A comida no México também é relativamente barata: uma refeição num restaurante económico custa em média 12,46 dólares (10,70 euros), menos de metade do preço de um prato semelhante em Miami, famosa pelos preços elevados, e significativamente abaixo do restante território norte-americano.
No Canadá, as refeições, a cerveja e os táxis são mais baratos do que nos Estados Unidos e mais caros do que no México, o que torna as suas cidades anfitriãs relativamente acessíveis – embora não para todos.
Opções de alojamento
Encontrar alojamento acessível perto dos estádios pode revelar-se um desafio em várias cidades anfitriãs dos Estados Unidos.
Entre as ofertas na Booking.com e no Airbnb, não havia qualquer alojamento a menos de 1 km do estádio de Boston por menos de 4 000 dólares (3 434 euros) para uma estadia de sete noites.

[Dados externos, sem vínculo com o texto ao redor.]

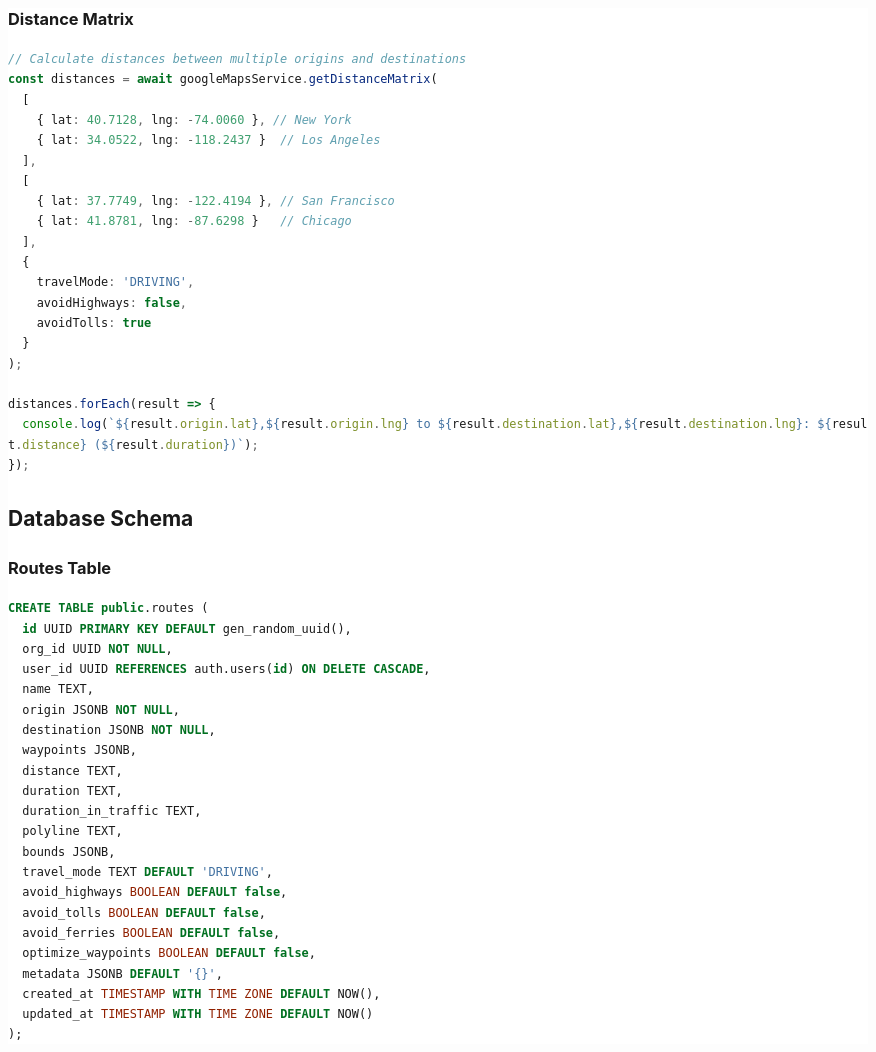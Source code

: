 ### Distance Matrix

```typescript
// Calculate distances between multiple origins and destinations
const distances = await googleMapsService.getDistanceMatrix(
  [
    { lat: 40.7128, lng: -74.0060 }, // New York
    { lat: 34.0522, lng: -118.2437 }  // Los Angeles
  ],
  [
    { lat: 37.7749, lng: -122.4194 }, // San Francisco
    { lat: 41.8781, lng: -87.6298 }   // Chicago
  ],
  {
    travelMode: 'DRIVING',
    avoidHighways: false,
    avoidTolls: true
  }
);

distances.forEach(result => {
  console.log(`${result.origin.lat},${result.origin.lng} to ${result.destination.lat},${result.destination.lng}: ${result.distance} (${result.duration})`);
});
```

## Database Schema

### Routes Table

```sql
CREATE TABLE public.routes (
  id UUID PRIMARY KEY DEFAULT gen_random_uuid(),
  org_id UUID NOT NULL,
  user_id UUID REFERENCES auth.users(id) ON DELETE CASCADE,
  name TEXT,
  origin JSONB NOT NULL,
  destination JSONB NOT NULL,
  waypoints JSONB,
  distance TEXT,
  duration TEXT,
  duration_in_traffic TEXT,
  polyline TEXT,
  bounds JSONB,
  travel_mode TEXT DEFAULT 'DRIVING',
  avoid_highways BOOLEAN DEFAULT false,
  avoid_tolls BOOLEAN DEFAULT false,
  avoid_ferries BOOLEAN DEFAULT false,
  optimize_waypoints BOOLEAN DEFAULT false,
  metadata JSONB DEFAULT '{}',
  created_at TIMESTAMP WITH TIME ZONE DEFAULT NOW(),
  updated_at TIMESTAMP WITH TIME ZONE DEFAULT NOW()
);
```

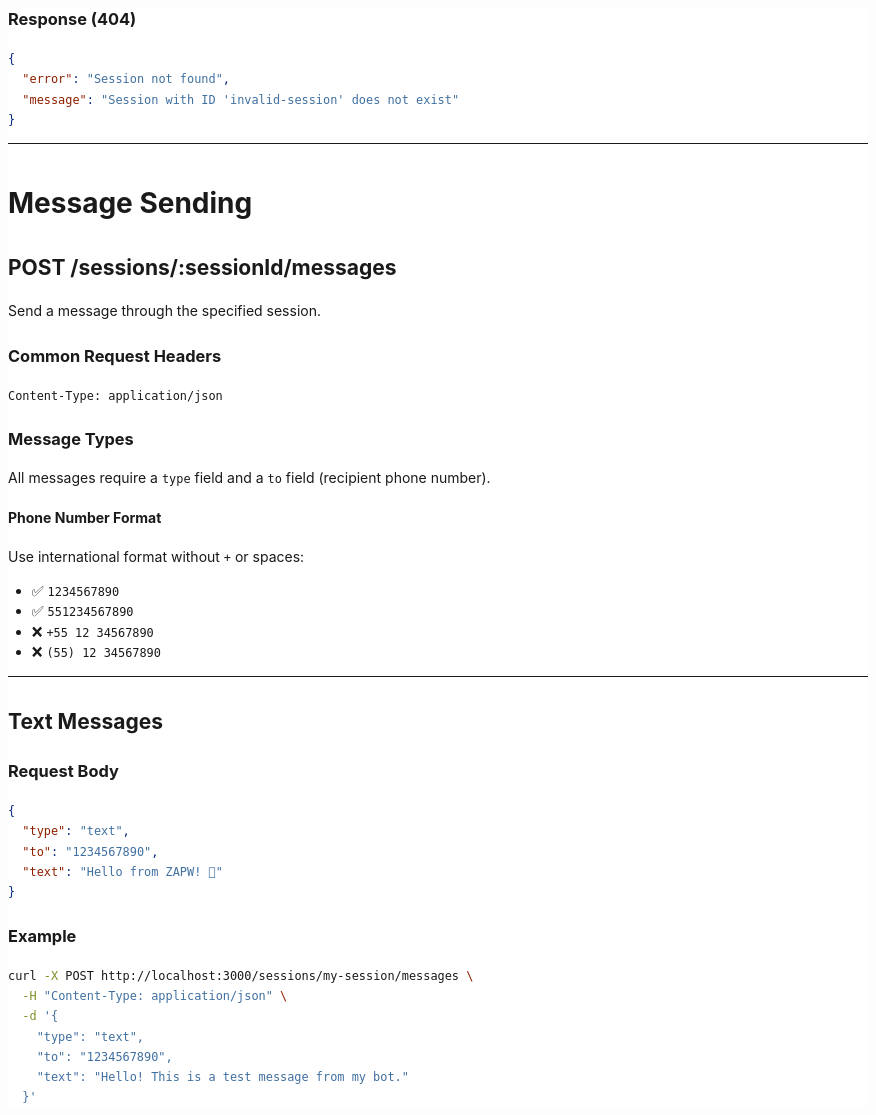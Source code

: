 ### Response (404)

```json
{
  "error": "Session not found",
  "message": "Session with ID 'invalid-session' does not exist"
}
```

---

# Message Sending

## POST /sessions/:sessionId/messages

Send a message through the specified session.

### Common Request Headers

```
Content-Type: application/json
```

### Message Types

All messages require a `type` field and a `to` field (recipient phone number).

#### Phone Number Format

Use international format without `+` or spaces:
- ✅ `1234567890` 
- ✅ `551234567890`
- ❌ `+55 12 34567890`
- ❌ `(55) 12 34567890`

---

## Text Messages

### Request Body

```json
{
  "type": "text",
  "to": "1234567890",
  "text": "Hello from ZAPW! 👋"
}
```

### Example

```bash
curl -X POST http://localhost:3000/sessions/my-session/messages \
  -H "Content-Type: application/json" \
  -d '{
    "type": "text",
    "to": "1234567890", 
    "text": "Hello! This is a test message from my bot."
  }'
```
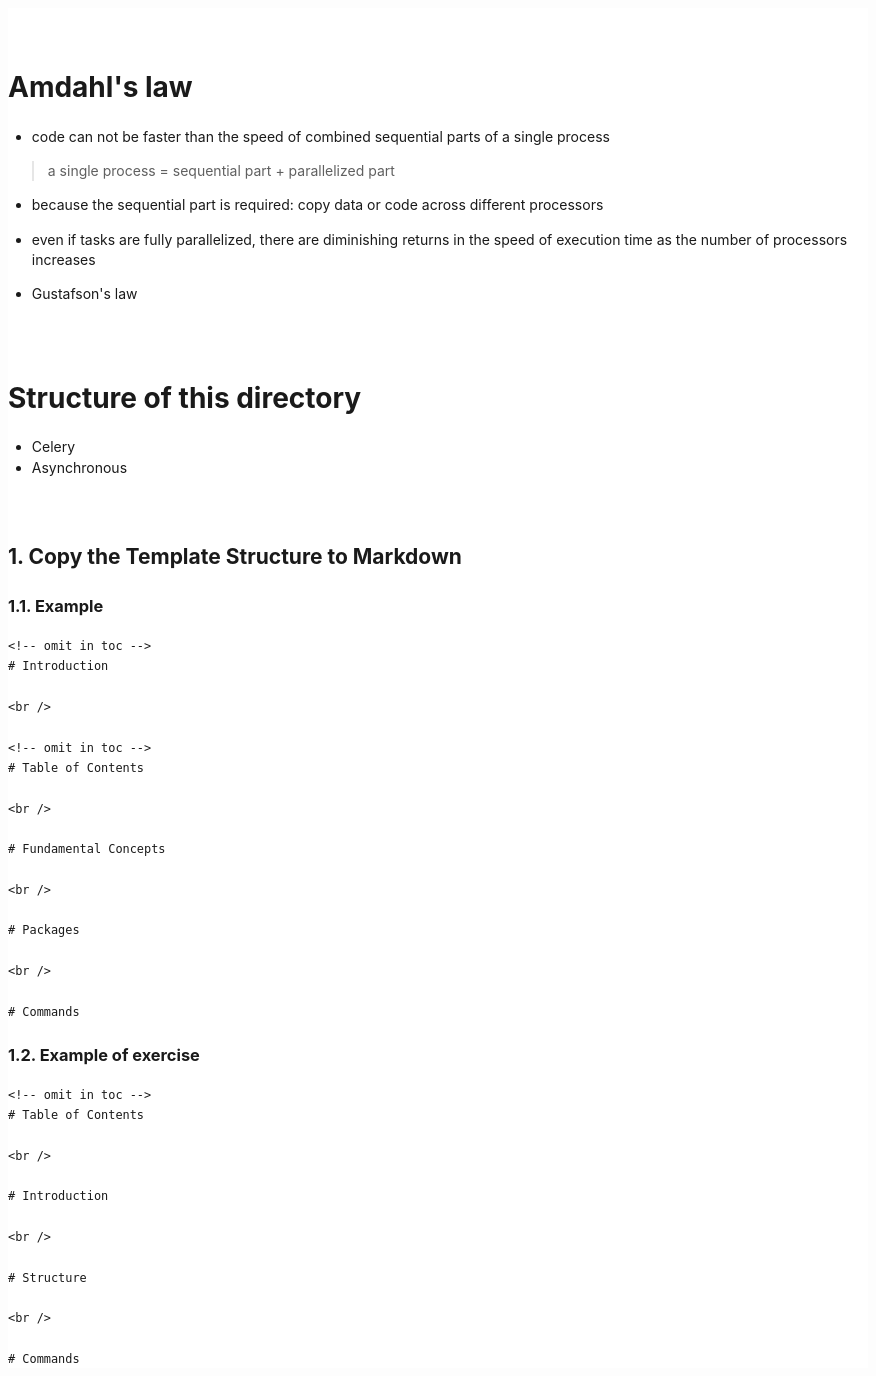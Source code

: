 <br />

# Amdahl's law
* code can not be faster than the speed of combined sequential parts of a single process
> a single process = sequential part + parallelized part
  * because the sequential part is required: copy data or code across different processors

* even if tasks are fully parallelized, there are diminishing returns in the speed of execution time as the number of processors increases
* Gustafson's law

<br />

# Structure of this directory
* Celery
* Asynchronous


<br />

## 1. Copy the Template Structure to Markdown

### 1.1. Example
```
<!-- omit in toc -->
# Introduction

<br />

<!-- omit in toc -->
# Table of Contents

<br />

# Fundamental Concepts

<br />

# Packages

<br />

# Commands 

```

### 1.2. Example of exercise
```
<!-- omit in toc -->
# Table of Contents

<br />

# Introduction

<br />

# Structure

<br />

# Commands 
```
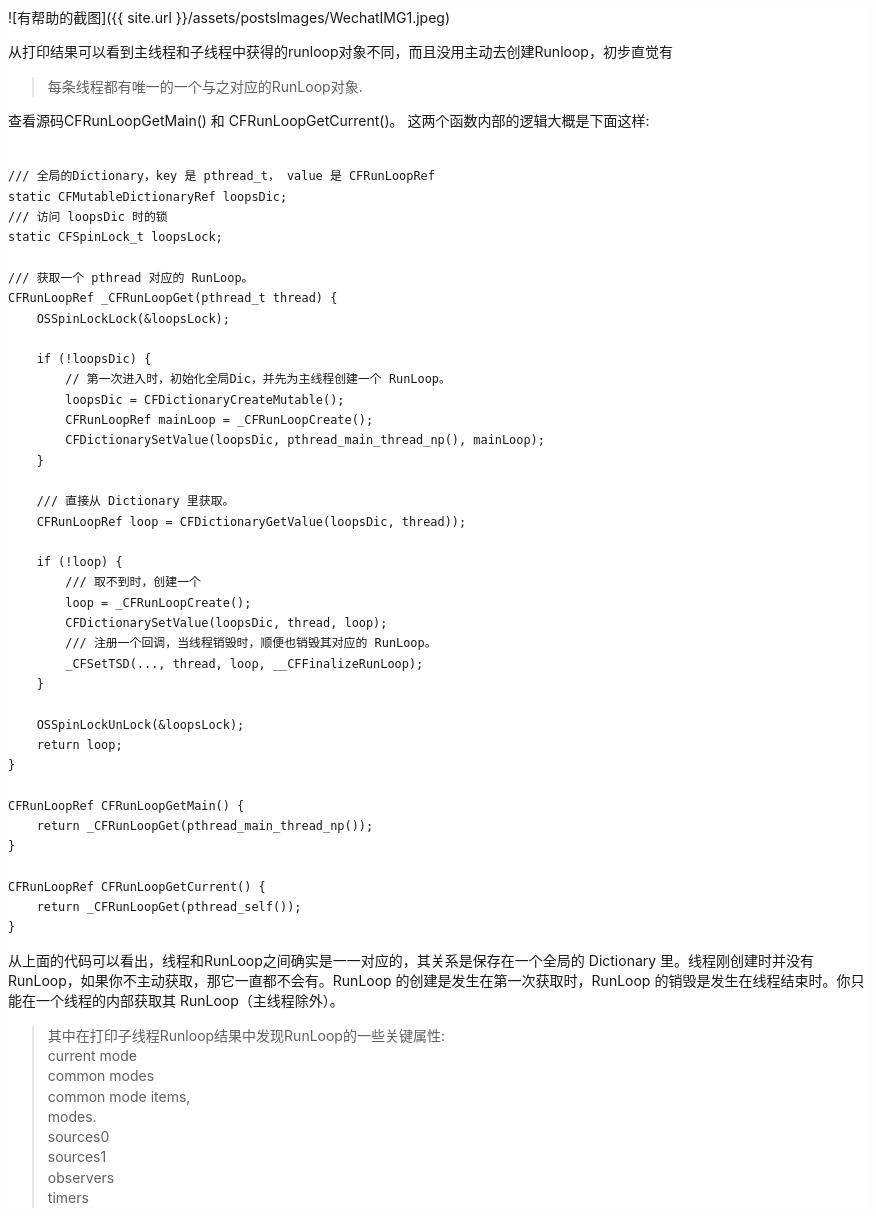![有帮助的截图]({{ site.url }}/assets/postsImages/WechatIMG1.jpeg)

从打印结果可以看到主线程和子线程中获得的runloop对象不同，而且没用主动去创建Runloop，初步直觉有	
>每条线程都有唯一的一个与之对应的RunLoop对象.  

查看源码CFRunLoopGetMain() 和 CFRunLoopGetCurrent()。 这两个函数内部的逻辑大概是下面这样:

```oc

/// 全局的Dictionary，key 是 pthread_t， value 是 CFRunLoopRef
static CFMutableDictionaryRef loopsDic;
/// 访问 loopsDic 时的锁
static CFSpinLock_t loopsLock;
 
/// 获取一个 pthread 对应的 RunLoop。
CFRunLoopRef _CFRunLoopGet(pthread_t thread) {
    OSSpinLockLock(&loopsLock);
    
    if (!loopsDic) {
        // 第一次进入时，初始化全局Dic，并先为主线程创建一个 RunLoop。
        loopsDic = CFDictionaryCreateMutable();
        CFRunLoopRef mainLoop = _CFRunLoopCreate();
        CFDictionarySetValue(loopsDic, pthread_main_thread_np(), mainLoop);
    }
    
    /// 直接从 Dictionary 里获取。
    CFRunLoopRef loop = CFDictionaryGetValue(loopsDic, thread));
    
    if (!loop) {
        /// 取不到时，创建一个
        loop = _CFRunLoopCreate();
        CFDictionarySetValue(loopsDic, thread, loop);
        /// 注册一个回调，当线程销毁时，顺便也销毁其对应的 RunLoop。
        _CFSetTSD(..., thread, loop, __CFFinalizeRunLoop);
    }
    
    OSSpinLockUnLock(&loopsLock);
    return loop;
}
 
CFRunLoopRef CFRunLoopGetMain() {
    return _CFRunLoopGet(pthread_main_thread_np());
}
 
CFRunLoopRef CFRunLoopGetCurrent() {
    return _CFRunLoopGet(pthread_self());
}

```

从上面的代码可以看出，线程和RunLoop之间确实是一一对应的，其关系是保存在一个全局的 Dictionary 里。线程刚创建时并没有 RunLoop，如果你不主动获取，那它一直都不会有。RunLoop 的创建是发生在第一次获取时，RunLoop 的销毁是发生在线程结束时。你只能在一个线程的内部获取其 RunLoop（主线程除外）。
>其中在打印子线程Runloop结果中发现RunLoop的一些关键属性:   
> current mode   
 common modes    
 common mode items,   
modes.  
>	sources0  
	sources1  
	observers  
	timers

Atlanta tinha apenas uma opção em conta, enquanto Dallas e a área da Baía de São Francisco contavam só com 17 e 20, respetivamente.
Kansas City e Seattle também registaram menos de 50 alojamentos a preços razoáveis a uma distância percorrível a pé dos estádios.
Em contraste, a Cidade do México ficou em primeiro lugar na disponibilidade de alojamentos acessíveis, e as cidades anfitriãs canadianas e mexicanas oferecem, em geral, muito mais escolha para adeptos com orçamentos mais apertados.
Compatibilidade de fusos horários
Embora não tenha sido incluída na classificação global, a diferença de fuso horário pode ser um fator importante para quem trabalha à distância.
Os destinos na costa leste, incluindo Toronto, Atlanta, Filadélfia, Boston e Nova Iorque-Nova Jérsia, oferecem a melhor sobreposição com o horário de trabalho europeu, com até três horas de trabalho em comum com equipas sediadas em Londres.
Já as cidades da costa oeste, como Vancouver, Seattle, Los Angeles e São Francisco, não têm qualquer sobreposição padrão com o horário de escritório no Reino Unido ou na Europa, e nenhuma das cidades anfitriãs coincide particularmente bem com o horário de trabalho típico de grandes centros da Ásia-Pacífico, como Tóquio, Singapura ou Pequim.
Isto significa que muitos trabalhadores remotos poderão ter de começar mais cedo ou acabar mais tarde para conciliar o horário de trabalho com o calendário do Mundial.